La historia personal de David Copperfield, que es la más autobiográfica de las novelas de Dickens, ha sido tan influyente en los sucesivos retratos del artista joven que debemos esforzarnos para apreciar la feroz originalidad del libro. Es la primera novela terapéutica, escrita en parte para la curación del propio autor o para consolar la permanente angustia adquirida en su infancia y su juventud. La estima que Freud sentía por David Copperfield parece inevitable pese a que propició un sinnúmero de lecturas erróneas dentro de ese increíble colectivo llamado “crítica literaria freudiana”.

Edgar Johnson, biógrafo de Dickens, rastreó la evolución del libro a partir de un fragmento de autobiografía abandonado, con una poderosa aunque acaso falsa declaración: “No escribo con un tono de resentimiento o enojo porque sé que todas esas cosas contribuyeron a hacerme lo que soy” En lugar de representar a sus propios padres como si fueran los de David Copperfield, Dickens lo convirtitó en los Micawber, un cambio que produjo un asombroso pathos y evitó un dolor personal que habría producido una significación mayor. Pero David Copperfield era, como dijo Dickens, su hijo predilecto y le satisfizo el deseo de convertirse en su propio padre. De ningún otro libro él habría dicho: “Siento que estoy enviando una parte de mí al misterioso mundo” Kierkegaard nos previno de que “quien desea hacer el trabajo da a luz a su propio padre”, en tanto Nietzsche irónicamente dijo que, “si uno no tiene un buen padre, entonces es necesario inventar uno”. David Copperfield sigue más el espíritu del adagio de Kierkegaard pues Dickens se convierte más o menos en el padre de David. […].

Si hay un acertijo estético en la novela, este es por qué David posee y sugiere tal sensación de sufrimiento y de pesar en su fase Murdstone, por así llamarla, y aun antes. La intensidad del pathos es ciertamente desproporcionada con la experiencia ficcional que vive el lector. Dickens se invistió a sí mismo tanto dentro como fuera de David, por lo que siempre falta algo en la auto-representación. Sin embargo, la voluntad -de vivir, de interpretar, de repetir, de escribir- sobrevive y florece en forma permanente. La energía sobrenatural de Dickens penetra a David y discrepa un poco con la inseguridad del aparente rechazo de David a explorar su interior. Lo que marca con fuego escénico la representación que Dickens hace de David no es el exceso de los tempranos sufrimientos ni la tediosa idealización de su amor por Agnes, sino la vocación de novelista, el impulso de contar una historia, en especial la historia propia, que envuelve a David con el fuego de lo que Freud daba en llamar pulsiones.

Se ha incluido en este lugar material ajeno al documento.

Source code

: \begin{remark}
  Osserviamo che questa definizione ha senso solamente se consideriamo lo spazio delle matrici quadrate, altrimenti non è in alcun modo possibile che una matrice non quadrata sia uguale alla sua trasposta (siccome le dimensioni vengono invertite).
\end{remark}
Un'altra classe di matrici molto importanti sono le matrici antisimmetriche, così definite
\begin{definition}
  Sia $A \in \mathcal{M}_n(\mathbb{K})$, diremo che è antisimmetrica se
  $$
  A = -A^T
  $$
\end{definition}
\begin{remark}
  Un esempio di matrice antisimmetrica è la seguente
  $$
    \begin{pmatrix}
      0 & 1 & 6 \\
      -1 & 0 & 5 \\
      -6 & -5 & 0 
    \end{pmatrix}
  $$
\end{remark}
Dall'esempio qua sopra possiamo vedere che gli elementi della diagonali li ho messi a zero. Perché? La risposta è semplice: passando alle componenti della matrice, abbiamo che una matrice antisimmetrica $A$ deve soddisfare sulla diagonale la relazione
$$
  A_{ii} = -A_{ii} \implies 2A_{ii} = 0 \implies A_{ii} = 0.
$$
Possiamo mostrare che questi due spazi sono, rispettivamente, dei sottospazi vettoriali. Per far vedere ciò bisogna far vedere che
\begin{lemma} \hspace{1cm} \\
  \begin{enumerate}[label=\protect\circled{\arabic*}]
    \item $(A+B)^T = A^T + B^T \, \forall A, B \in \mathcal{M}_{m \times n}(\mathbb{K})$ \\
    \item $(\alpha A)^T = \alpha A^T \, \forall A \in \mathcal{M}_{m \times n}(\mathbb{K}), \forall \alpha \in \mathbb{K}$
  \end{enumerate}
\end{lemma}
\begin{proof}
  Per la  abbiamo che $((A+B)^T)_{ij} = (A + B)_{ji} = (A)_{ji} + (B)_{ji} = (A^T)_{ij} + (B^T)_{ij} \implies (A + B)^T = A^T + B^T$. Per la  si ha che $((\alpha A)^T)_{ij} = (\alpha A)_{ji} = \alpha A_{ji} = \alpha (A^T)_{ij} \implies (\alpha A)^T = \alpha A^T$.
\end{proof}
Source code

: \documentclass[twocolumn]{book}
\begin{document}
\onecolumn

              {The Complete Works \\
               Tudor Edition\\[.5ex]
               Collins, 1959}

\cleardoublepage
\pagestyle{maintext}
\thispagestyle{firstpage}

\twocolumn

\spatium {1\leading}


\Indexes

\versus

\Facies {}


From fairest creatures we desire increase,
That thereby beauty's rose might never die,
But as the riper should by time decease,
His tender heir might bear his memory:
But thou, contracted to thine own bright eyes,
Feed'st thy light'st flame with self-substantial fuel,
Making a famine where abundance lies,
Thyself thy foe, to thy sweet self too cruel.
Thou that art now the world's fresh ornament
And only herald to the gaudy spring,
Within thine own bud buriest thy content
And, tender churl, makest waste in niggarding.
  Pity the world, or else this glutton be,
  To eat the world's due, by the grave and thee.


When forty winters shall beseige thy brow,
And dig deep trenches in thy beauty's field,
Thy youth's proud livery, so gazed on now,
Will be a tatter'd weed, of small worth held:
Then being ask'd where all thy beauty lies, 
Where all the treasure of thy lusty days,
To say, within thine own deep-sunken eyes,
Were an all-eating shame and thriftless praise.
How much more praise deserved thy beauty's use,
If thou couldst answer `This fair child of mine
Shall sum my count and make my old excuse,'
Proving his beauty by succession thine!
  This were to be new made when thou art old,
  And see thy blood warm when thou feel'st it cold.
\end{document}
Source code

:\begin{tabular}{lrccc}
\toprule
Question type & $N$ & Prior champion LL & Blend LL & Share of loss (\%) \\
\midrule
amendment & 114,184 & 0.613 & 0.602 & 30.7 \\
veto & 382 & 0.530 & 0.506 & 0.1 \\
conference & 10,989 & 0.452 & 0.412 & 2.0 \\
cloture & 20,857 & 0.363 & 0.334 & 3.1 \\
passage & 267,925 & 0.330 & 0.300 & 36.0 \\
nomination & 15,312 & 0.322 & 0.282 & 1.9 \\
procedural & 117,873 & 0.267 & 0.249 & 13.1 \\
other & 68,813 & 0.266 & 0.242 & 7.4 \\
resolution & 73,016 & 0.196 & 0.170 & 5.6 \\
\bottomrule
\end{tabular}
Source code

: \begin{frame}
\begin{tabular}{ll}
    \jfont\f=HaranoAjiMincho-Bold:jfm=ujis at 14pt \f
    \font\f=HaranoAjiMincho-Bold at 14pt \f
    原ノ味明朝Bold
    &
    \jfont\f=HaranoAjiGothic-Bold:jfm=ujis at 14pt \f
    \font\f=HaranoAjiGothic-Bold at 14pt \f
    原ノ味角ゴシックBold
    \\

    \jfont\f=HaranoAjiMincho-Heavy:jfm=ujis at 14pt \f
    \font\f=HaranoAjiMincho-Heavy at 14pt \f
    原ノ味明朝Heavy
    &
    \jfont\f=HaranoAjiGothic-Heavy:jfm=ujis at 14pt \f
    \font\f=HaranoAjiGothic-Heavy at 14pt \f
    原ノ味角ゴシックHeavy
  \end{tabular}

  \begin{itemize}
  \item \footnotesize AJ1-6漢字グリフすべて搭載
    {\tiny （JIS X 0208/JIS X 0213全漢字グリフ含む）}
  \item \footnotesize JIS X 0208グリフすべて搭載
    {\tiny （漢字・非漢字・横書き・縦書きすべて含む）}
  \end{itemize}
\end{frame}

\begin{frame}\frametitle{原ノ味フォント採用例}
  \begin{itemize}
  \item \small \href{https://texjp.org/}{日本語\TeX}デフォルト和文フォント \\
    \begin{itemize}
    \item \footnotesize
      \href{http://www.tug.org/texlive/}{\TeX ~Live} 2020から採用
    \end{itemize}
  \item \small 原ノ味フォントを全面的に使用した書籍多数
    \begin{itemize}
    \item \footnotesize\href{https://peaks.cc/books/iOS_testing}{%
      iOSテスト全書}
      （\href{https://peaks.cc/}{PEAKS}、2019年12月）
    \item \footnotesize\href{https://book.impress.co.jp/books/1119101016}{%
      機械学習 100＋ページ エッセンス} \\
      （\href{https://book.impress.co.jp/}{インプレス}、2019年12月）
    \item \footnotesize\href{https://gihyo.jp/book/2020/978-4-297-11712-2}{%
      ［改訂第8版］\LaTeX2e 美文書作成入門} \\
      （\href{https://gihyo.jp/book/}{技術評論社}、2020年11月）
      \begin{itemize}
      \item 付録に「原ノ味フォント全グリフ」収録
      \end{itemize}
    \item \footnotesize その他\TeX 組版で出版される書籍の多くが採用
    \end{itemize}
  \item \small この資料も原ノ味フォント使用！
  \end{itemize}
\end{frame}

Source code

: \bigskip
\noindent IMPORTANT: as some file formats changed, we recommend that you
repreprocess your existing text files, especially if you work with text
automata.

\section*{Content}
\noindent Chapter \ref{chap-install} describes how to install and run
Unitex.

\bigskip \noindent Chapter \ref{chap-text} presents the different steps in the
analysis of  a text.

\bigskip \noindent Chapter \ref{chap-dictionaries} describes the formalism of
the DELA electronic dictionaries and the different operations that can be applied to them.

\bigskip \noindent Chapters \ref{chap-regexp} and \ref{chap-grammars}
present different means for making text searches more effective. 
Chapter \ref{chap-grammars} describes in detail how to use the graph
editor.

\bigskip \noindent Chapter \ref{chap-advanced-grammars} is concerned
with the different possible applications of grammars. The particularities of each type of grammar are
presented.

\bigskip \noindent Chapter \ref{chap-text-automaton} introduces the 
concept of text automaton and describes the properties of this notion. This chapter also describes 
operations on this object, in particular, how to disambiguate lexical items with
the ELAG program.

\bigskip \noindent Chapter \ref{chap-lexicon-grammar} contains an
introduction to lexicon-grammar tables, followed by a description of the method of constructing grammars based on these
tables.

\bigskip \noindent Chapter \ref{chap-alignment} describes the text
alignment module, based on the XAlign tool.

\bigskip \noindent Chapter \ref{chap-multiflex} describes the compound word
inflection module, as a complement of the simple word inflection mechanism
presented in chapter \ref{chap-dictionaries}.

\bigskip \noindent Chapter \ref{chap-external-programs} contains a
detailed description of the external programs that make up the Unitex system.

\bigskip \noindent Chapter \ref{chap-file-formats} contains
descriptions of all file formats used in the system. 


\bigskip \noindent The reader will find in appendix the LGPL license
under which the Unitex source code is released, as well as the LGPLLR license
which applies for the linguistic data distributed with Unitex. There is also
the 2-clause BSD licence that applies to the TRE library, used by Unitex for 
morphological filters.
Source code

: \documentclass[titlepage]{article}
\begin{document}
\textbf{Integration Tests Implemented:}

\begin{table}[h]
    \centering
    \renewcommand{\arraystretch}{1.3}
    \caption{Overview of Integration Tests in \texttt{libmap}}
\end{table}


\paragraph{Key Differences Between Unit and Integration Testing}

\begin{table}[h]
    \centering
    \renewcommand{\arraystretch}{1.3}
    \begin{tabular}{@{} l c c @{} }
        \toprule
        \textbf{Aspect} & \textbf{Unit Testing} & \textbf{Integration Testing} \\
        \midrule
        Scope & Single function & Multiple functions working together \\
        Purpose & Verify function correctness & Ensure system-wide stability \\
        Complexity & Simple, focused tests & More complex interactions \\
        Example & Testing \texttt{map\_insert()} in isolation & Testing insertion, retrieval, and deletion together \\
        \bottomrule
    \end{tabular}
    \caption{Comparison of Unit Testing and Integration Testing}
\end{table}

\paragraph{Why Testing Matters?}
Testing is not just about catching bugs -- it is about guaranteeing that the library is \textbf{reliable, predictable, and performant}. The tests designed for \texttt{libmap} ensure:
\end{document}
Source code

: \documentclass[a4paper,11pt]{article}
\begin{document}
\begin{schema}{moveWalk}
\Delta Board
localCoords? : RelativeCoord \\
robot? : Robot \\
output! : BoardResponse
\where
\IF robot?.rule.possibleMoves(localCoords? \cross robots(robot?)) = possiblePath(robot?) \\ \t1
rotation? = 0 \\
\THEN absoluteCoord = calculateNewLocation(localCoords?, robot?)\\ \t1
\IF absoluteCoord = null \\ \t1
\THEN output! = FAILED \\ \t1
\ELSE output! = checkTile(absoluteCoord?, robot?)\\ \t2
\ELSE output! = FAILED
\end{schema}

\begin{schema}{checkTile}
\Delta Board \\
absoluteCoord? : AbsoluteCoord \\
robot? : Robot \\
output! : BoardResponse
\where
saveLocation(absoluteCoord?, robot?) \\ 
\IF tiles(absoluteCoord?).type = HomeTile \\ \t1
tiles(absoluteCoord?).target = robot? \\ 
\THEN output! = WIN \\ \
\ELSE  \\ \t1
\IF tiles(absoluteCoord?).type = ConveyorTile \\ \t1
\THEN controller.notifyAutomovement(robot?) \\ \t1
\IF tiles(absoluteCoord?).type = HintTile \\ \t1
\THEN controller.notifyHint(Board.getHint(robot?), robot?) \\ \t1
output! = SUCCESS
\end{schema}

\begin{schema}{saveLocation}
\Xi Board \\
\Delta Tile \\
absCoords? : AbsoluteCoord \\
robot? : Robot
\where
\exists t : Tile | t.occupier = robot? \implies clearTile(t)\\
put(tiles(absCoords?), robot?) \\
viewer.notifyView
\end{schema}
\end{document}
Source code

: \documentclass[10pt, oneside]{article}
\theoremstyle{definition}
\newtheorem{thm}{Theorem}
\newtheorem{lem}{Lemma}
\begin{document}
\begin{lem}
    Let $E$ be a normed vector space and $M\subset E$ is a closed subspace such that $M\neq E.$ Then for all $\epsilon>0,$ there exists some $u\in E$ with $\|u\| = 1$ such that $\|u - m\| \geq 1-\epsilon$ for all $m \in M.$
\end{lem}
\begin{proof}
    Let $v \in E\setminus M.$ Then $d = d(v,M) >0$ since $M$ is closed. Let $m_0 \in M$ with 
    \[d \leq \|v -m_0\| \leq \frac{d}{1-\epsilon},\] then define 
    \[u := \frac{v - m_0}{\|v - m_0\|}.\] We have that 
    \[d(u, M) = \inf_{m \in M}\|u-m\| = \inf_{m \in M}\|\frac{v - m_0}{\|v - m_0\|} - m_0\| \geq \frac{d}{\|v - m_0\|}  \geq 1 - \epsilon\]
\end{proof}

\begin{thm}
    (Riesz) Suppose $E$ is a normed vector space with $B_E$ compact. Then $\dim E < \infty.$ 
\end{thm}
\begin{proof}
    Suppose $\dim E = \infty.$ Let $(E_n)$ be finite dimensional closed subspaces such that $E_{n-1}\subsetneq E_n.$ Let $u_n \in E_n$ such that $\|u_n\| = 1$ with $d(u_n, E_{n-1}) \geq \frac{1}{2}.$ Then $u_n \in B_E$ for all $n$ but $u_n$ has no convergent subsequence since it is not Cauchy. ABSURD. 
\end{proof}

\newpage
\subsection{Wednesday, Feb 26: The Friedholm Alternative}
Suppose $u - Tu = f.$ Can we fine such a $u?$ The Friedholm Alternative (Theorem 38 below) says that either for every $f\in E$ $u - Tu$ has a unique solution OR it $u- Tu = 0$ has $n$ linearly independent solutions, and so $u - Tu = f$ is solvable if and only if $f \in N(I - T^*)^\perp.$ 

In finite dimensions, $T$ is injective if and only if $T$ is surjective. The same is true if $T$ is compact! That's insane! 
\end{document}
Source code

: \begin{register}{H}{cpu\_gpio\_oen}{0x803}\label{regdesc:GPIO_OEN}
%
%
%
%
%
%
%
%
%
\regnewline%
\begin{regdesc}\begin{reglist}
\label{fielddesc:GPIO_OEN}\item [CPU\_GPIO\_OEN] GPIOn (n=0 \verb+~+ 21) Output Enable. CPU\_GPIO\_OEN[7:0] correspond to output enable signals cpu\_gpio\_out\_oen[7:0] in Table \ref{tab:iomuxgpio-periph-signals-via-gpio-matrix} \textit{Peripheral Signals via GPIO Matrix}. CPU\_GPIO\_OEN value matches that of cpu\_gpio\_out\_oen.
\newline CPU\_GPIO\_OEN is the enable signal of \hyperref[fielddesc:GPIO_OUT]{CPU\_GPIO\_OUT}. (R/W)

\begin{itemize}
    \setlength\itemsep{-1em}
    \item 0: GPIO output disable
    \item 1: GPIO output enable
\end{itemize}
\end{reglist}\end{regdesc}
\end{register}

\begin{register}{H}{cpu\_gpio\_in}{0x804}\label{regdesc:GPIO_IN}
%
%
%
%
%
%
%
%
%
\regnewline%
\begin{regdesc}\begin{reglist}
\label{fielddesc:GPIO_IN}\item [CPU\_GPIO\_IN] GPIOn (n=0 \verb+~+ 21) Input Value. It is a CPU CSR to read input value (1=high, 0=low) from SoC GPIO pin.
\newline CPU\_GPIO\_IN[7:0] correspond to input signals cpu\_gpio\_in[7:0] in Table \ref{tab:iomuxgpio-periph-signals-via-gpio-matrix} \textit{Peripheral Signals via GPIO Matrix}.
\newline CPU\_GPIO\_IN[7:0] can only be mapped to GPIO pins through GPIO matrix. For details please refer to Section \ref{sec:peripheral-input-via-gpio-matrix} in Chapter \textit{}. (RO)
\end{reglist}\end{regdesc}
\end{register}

La grandeza de Dickens en David Copperfield tiene poco que ver con la potencia mucho mayor que exhibe en Casa desolada, la cual podría competir con Clarissa, Emma, Middlemarch, Retrato de una dama, Mujeres enamoradas y Ulises por ser la novela más eminente en lengua inglesa. David Copperfield pertenece a otro orden, pero es el punto de partida de ese orden: el relato del novelista acerca de cómo él o ella atravesó la experiencia en aras de obtener un segundo nacimiento en el deseo de narrar, destino del contador de historias.